Domanska’ paintings have been the subject of numerous solo and group exhibitions including the National Museum in Warsaw, she was selected for acceptance into the Biennales in Florence, The National Festival "The Supermarket of Art" two times and she has been a finalist the Art & Business competition "Painting of the Year" two times. Her work has been published in many media publications such as ELLE, Artinfo, Sztuka, Warsaw Business Journal, Rzeczpospolita, Twoj Styl Magazine, Wp.pl, Wprost and were featured in the major television news programs.

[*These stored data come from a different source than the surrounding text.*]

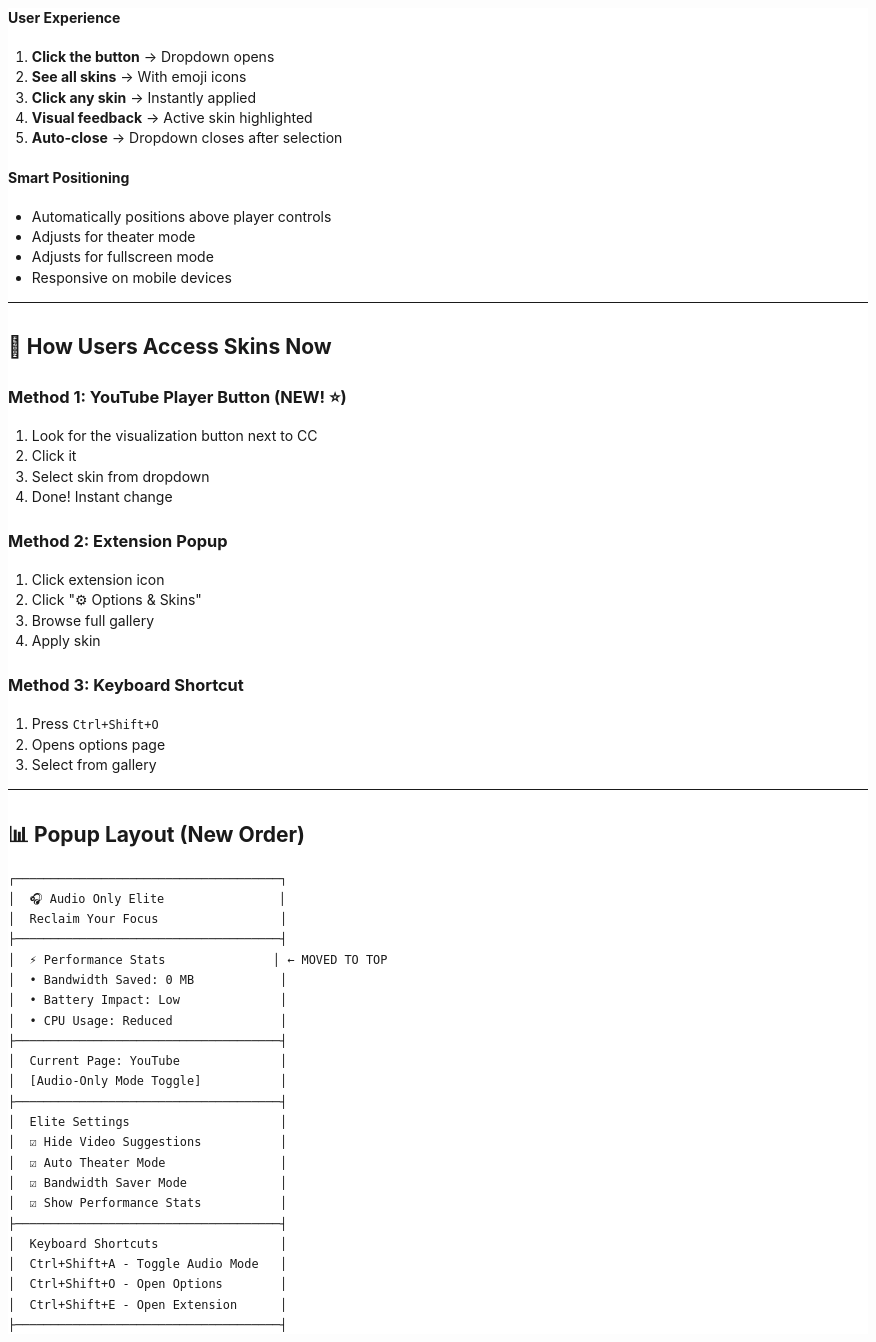 #### **User Experience**

1. **Click the button** → Dropdown opens
2. **See all skins** → With emoji icons
3. **Click any skin** → Instantly applied
4. **Visual feedback** → Active skin highlighted
5. **Auto-close** → Dropdown closes after selection

#### **Smart Positioning**
- Automatically positions above player controls
- Adjusts for theater mode
- Adjusts for fullscreen mode
- Responsive on mobile devices

---

## 🎯 How Users Access Skins Now

### **Method 1: YouTube Player Button** (NEW! ⭐)
1. Look for the visualization button next to CC
2. Click it
3. Select skin from dropdown
4. Done! Instant change

### **Method 2: Extension Popup**
1. Click extension icon
2. Click "⚙️ Options & Skins"
3. Browse full gallery
4. Apply skin

### **Method 3: Keyboard Shortcut**
1. Press `Ctrl+Shift+O`
2. Opens options page
3. Select from gallery

---

## 📊 Popup Layout (New Order)

```
┌─────────────────────────────────────┐
│  🎧 Audio Only Elite                │
│  Reclaim Your Focus                 │
├─────────────────────────────────────┤
│  ⚡ Performance Stats               │ ← MOVED TO TOP
│  • Bandwidth Saved: 0 MB            │
│  • Battery Impact: Low              │
│  • CPU Usage: Reduced               │
├─────────────────────────────────────┤
│  Current Page: YouTube              │
│  [Audio-Only Mode Toggle]           │
├─────────────────────────────────────┤
│  Elite Settings                     │
│  ☑ Hide Video Suggestions           │
│  ☑ Auto Theater Mode                │
│  ☑ Bandwidth Saver Mode             │
│  ☑ Show Performance Stats           │
├─────────────────────────────────────┤
│  Keyboard Shortcuts                 │
│  Ctrl+Shift+A - Toggle Audio Mode   │
│  Ctrl+Shift+O - Open Options        │
│  Ctrl+Shift+E - Open Extension      │
├─────────────────────────────────────┤
``` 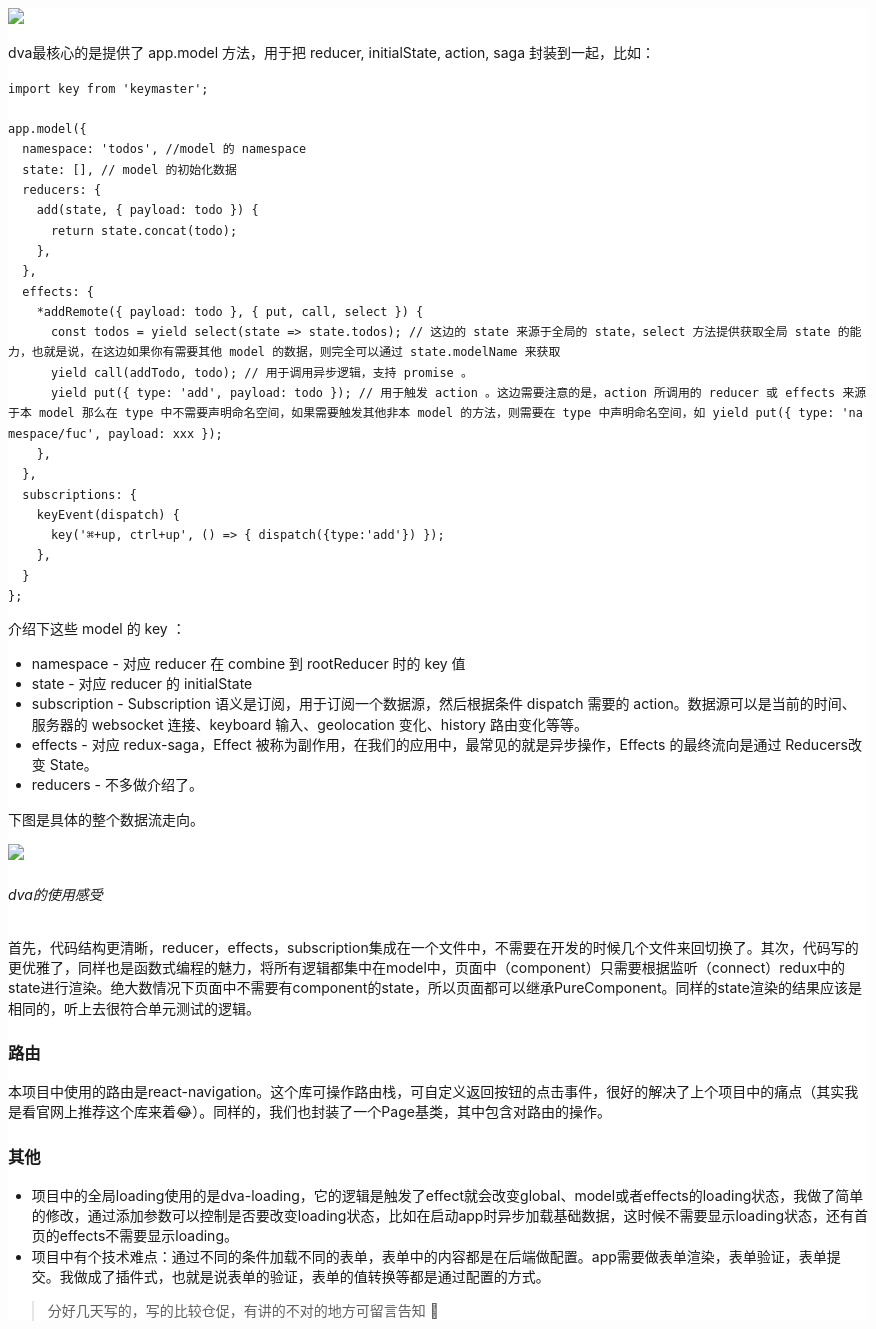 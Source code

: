 ![](https://ws1.sinaimg.cn/large/006tKfTcgy1flblwvhhqcj30820cjdft.jpg)

dva最核心的是提供了 app.model 方法，用于把 reducer, initialState, action, saga 封装到一起，比如：

```
import key from 'keymaster';

app.model({
  namespace: 'todos', //model 的 namespace
  state: [], // model 的初始化数据
  reducers: {
    add(state, { payload: todo }) {
      return state.concat(todo);
    },
  },
  effects: {
    *addRemote({ payload: todo }, { put, call, select }) {
      const todos = yield select(state => state.todos); // 这边的 state 来源于全局的 state，select 方法提供获取全局 state 的能力，也就是说，在这边如果你有需要其他 model 的数据，则完全可以通过 state.modelName 来获取
      yield call(addTodo, todo); // 用于调用异步逻辑，支持 promise 。
      yield put({ type: 'add', payload: todo }); // 用于触发 action 。这边需要注意的是，action 所调用的 reducer 或 effects 来源于本 model 那么在 type 中不需要声明命名空间，如果需要触发其他非本 model 的方法，则需要在 type 中声明命名空间，如 yield put({ type: 'namespace/fuc', payload: xxx });
    },
  },
  subscriptions: {
    keyEvent(dispatch) {
      key('⌘+up, ctrl+up', () => { dispatch({type:'add'}) });
    },
  }
};
```

介绍下这些 model 的 key ：
- namespace - 对应 reducer 在 combine 到 rootReducer 时的 key 值
- state - 对应 reducer 的 initialState
- subscription - Subscription 语义是订阅，用于订阅一个数据源，然后根据条件 dispatch 需要的 action。数据源可以是当前的时间、服务器的 websocket 连接、keyboard 输入、geolocation 变化、history 路由变化等等。
- effects - 对应 redux-saga，Effect 被称为副作用，在我们的应用中，最常见的就是异步操作，Effects 的最终流向是通过 Reducers改变 State。
- reducers - 不多做介绍了。

下图是具体的整个数据流走向。

![](https://ws1.sinaimg.cn/large/006tKfTcgy1flbmh85bqaj318u0e4jst.jpg)

###### dva的使用感受
首先，代码结构更清晰，reducer，effects，subscription集成在一个文件中，不需要在开发的时候几个文件来回切换了。其次，代码写的更优雅了，同样也是函数式编程的魅力，将所有逻辑都集中在model中，页面中（component）只需要根据监听（connect）redux中的state进行渲染。绝大数情况下页面中不需要有component的state，所以页面都可以继承PureComponent。同样的state渲染的结果应该是相同的，听上去很符合单元测试的逻辑。
### 路由
本项目中使用的路由是react-navigation。这个库可操作路由栈，可自定义返回按钮的点击事件，很好的解决了上个项目中的痛点（其实我是看官网上推荐这个库来着😂）。同样的，我们也封装了一个Page基类，其中包含对路由的操作。
### 其他
- 项目中的全局loading使用的是dva-loading，它的逻辑是触发了effect就会改变global、model或者effects的loading状态，我做了简单的修改，通过添加参数可以控制是否要改变loading状态，比如在启动app时异步加载基础数据，这时候不需要显示loading状态，还有首页的effects不需要显示loading。
- 项目中有个技术难点：通过不同的条件加载不同的表单，表单中的内容都是在后端做配置。app需要做表单渲染，表单验证，表单提交。我做成了插件式，也就是说表单的验证，表单的值转换等都是通过配置的方式。


> 分好几天写的，写的比较仓促，有讲的不对的地方可留言告知 🤗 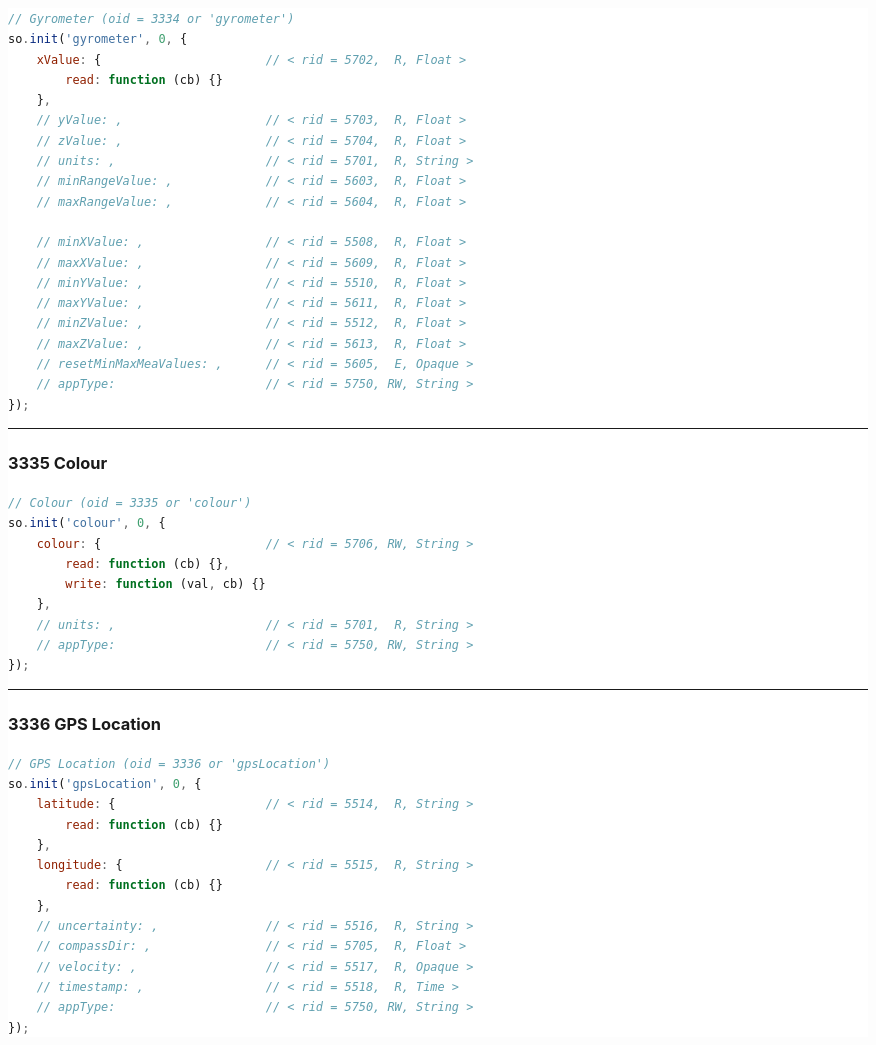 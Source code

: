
 ```js
// Gyrometer (oid = 3334 or 'gyrometer')
so.init('gyrometer', 0, {
    xValue: {                       // < rid = 5702,  R, Float >
        read: function (cb) {}
    },
    // yValue: ,                    // < rid = 5703,  R, Float >
    // zValue: ,                    // < rid = 5704,  R, Float >
    // units: ,                     // < rid = 5701,  R, String >
    // minRangeValue: ,             // < rid = 5603,  R, Float >
    // maxRangeValue: ,             // < rid = 5604,  R, Float >
 
    // minXValue: ,                 // < rid = 5508,  R, Float >
    // maxXValue: ,                 // < rid = 5609,  R, Float >
    // minYValue: ,                 // < rid = 5510,  R, Float >
    // maxYValue: ,                 // < rid = 5611,  R, Float >
    // minZValue: ,                 // < rid = 5512,  R, Float >
    // maxZValue: ,                 // < rid = 5613,  R, Float >
    // resetMinMaxMeaValues: ,      // < rid = 5605,  E, Opaque >
    // appType:                     // < rid = 5750, RW, String >
});
```

********************************************
<a name="tmpl_colour"></a>
### 3335 Colour
  
```js
// Colour (oid = 3335 or 'colour')
so.init('colour', 0, {
    colour: {                       // < rid = 5706, RW, String >
        read: function (cb) {},
        write: function (val, cb) {}
    },
    // units: ,                     // < rid = 5701,  R, String >
    // appType:                     // < rid = 5750, RW, String >
});
```

********************************************
<a name="tmpl_gpsLocation"></a>
### 3336 GPS Location
  
```js
// GPS Location (oid = 3336 or 'gpsLocation')
so.init('gpsLocation', 0, {
    latitude: {                     // < rid = 5514,  R, String >
        read: function (cb) {}
    },
    longitude: {                    // < rid = 5515,  R, String >
        read: function (cb) {}
    },
    // uncertainty: ,               // < rid = 5516,  R, String >
    // compassDir: ,                // < rid = 5705,  R, Float >
    // velocity: ,                  // < rid = 5517,  R, Opaque >
    // timestamp: ,                 // < rid = 5518,  R, Time >
    // appType:                     // < rid = 5750, RW, String >
});
```
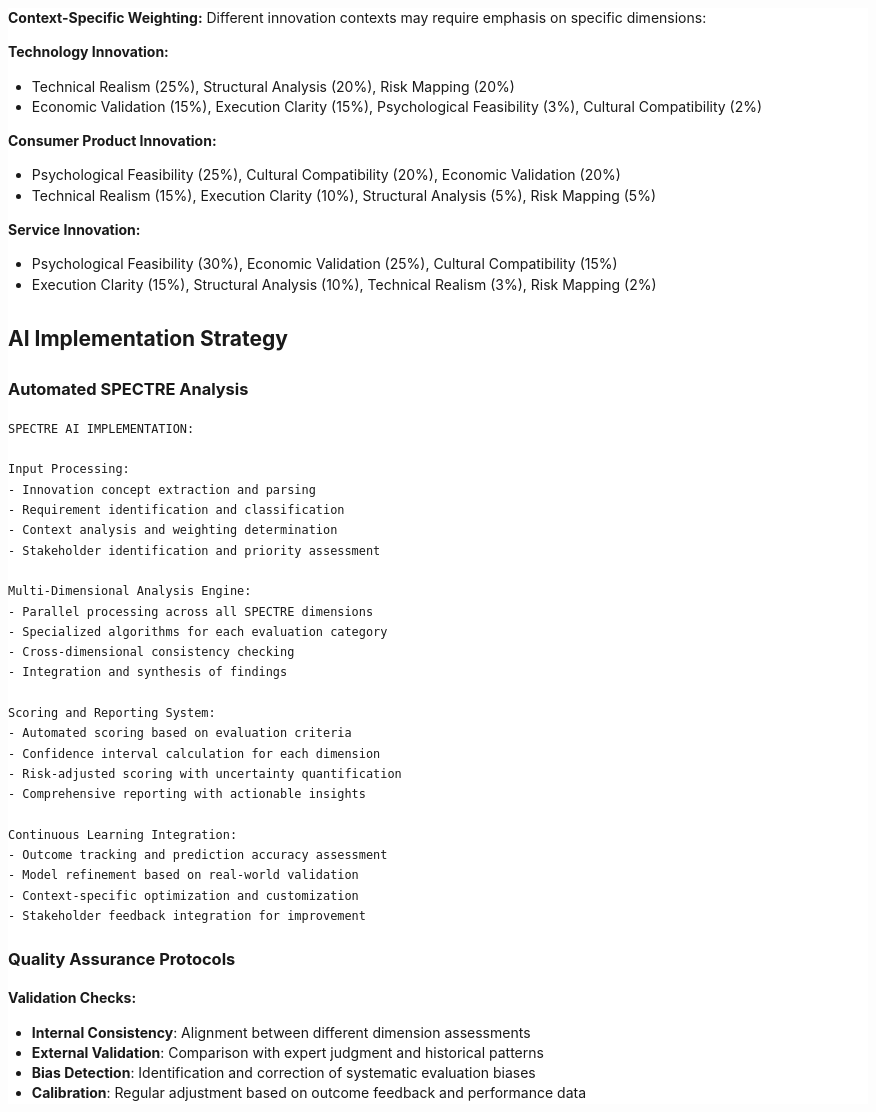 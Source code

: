 **Context-Specific Weighting:**
Different innovation contexts may require emphasis on specific dimensions:

**Technology Innovation:**
- Technical Realism (25%), Structural Analysis (20%), Risk Mapping (20%)
- Economic Validation (15%), Execution Clarity (15%), Psychological Feasibility (3%), Cultural Compatibility (2%)

**Consumer Product Innovation:**
- Psychological Feasibility (25%), Cultural Compatibility (20%), Economic Validation (20%)
- Technical Realism (15%), Execution Clarity (10%), Structural Analysis (5%), Risk Mapping (5%)

**Service Innovation:**
- Psychological Feasibility (30%), Economic Validation (25%), Cultural Compatibility (15%)
- Execution Clarity (15%), Structural Analysis (10%), Technical Realism (3%), Risk Mapping (2%)

## AI Implementation Strategy

### Automated SPECTRE Analysis

```
SPECTRE AI IMPLEMENTATION:

Input Processing:
- Innovation concept extraction and parsing
- Requirement identification and classification
- Context analysis and weighting determination
- Stakeholder identification and priority assessment

Multi-Dimensional Analysis Engine:
- Parallel processing across all SPECTRE dimensions
- Specialized algorithms for each evaluation category
- Cross-dimensional consistency checking
- Integration and synthesis of findings

Scoring and Reporting System:
- Automated scoring based on evaluation criteria
- Confidence interval calculation for each dimension
- Risk-adjusted scoring with uncertainty quantification
- Comprehensive reporting with actionable insights

Continuous Learning Integration:
- Outcome tracking and prediction accuracy assessment
- Model refinement based on real-world validation
- Context-specific optimization and customization
- Stakeholder feedback integration for improvement
```

### Quality Assurance Protocols

**Validation Checks:**
- **Internal Consistency**: Alignment between different dimension assessments
- **External Validation**: Comparison with expert judgment and historical patterns
- **Bias Detection**: Identification and correction of systematic evaluation biases
- **Calibration**: Regular adjustment based on outcome feedback and performance data
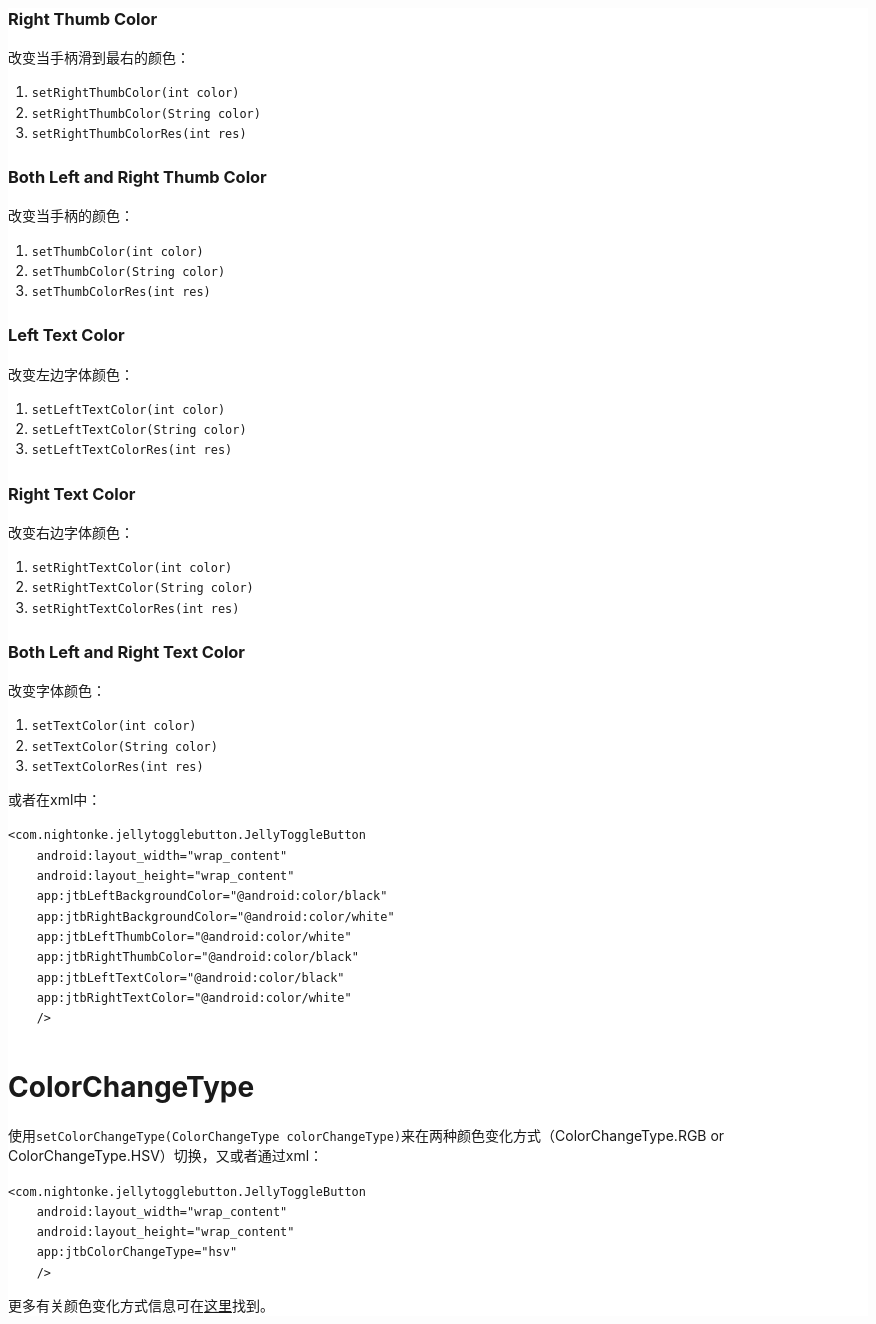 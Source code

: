 ### Right Thumb Color 
改变当手柄滑到最右的颜色：  
1. ```setRightThumbColor(int color)```  
2. ```setRightThumbColor(String color)```  
3. ```setRightThumbColorRes(int res)```  

### Both Left and Right Thumb Color  
改变当手柄的颜色：  
1. ```setThumbColor(int color)```  
2. ```setThumbColor(String color)```  
3. ```setThumbColorRes(int res)```  

### Left Text Color  
改变左边字体颜色：   
1. ```setLeftTextColor(int color)```  
2. ```setLeftTextColor(String color)```  
3. ```setLeftTextColorRes(int res)```  

### Right Text Color 
改变右边字体颜色：  
1. ```setRightTextColor(int color)```  
2. ```setRightTextColor(String color)```  
3. ```setRightTextColorRes(int res)```  

### Both Left and Right Text Color  
改变字体颜色：  
1. ```setTextColor(int color)```  
2. ```setTextColor(String color)```  
3. ```setTextColorRes(int res)``` 

或者在xml中：  
```
<com.nightonke.jellytogglebutton.JellyToggleButton
    android:layout_width="wrap_content"
    android:layout_height="wrap_content"
    app:jtbLeftBackgroundColor="@android:color/black"
    app:jtbRightBackgroundColor="@android:color/white"
    app:jtbLeftThumbColor="@android:color/white"
    app:jtbRightThumbColor="@android:color/black"
    app:jtbLeftTextColor="@android:color/black"
    app:jtbRightTextColor="@android:color/white"
    />
```

# ColorChangeType

使用```setColorChangeType(ColorChangeType colorChangeType)```来在两种颜色变化方式（ColorChangeType.RGB or ColorChangeType.HSV）切换，又或者通过xml：  
```
<com.nightonke.jellytogglebutton.JellyToggleButton
    android:layout_width="wrap_content"
    android:layout_height="wrap_content"
    app:jtbColorChangeType="hsv"
    />
```
更多有关颜色变化方式信息可在[这里](https://github.com/Nightonke/WoWoViewPager#rgb-or-hsv)找到。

She has developed her own recognizable style. In her paintings, reality is difficult to separate from fiction. Hyperrealistic literality of details is not only a stylistic effort, but rather a manifestation of a certain perception of reality. Domanska's paintings relate to the reality of uncontrolled permeation of imitation and original. The literary meaning of seemingly banal and superficial beauty of reproduced objects and situations is also the background of symbolic celebration of emotions, feelings, reflections and affirmations of nature. Compositions from the “Pool” series make one's soul feel blissful. Fatigue disappears, thoughts begin to circulate lazily. By employing images of sunny beaches, bright blue sky, beach umbrellas, gentle waves, beautiful women in warm-hued bikinis and children playing in the sand, Ms Domanska presents a carefree, lazy summer, while at the same time challenging the definition of beauty with a carefully maintained distance.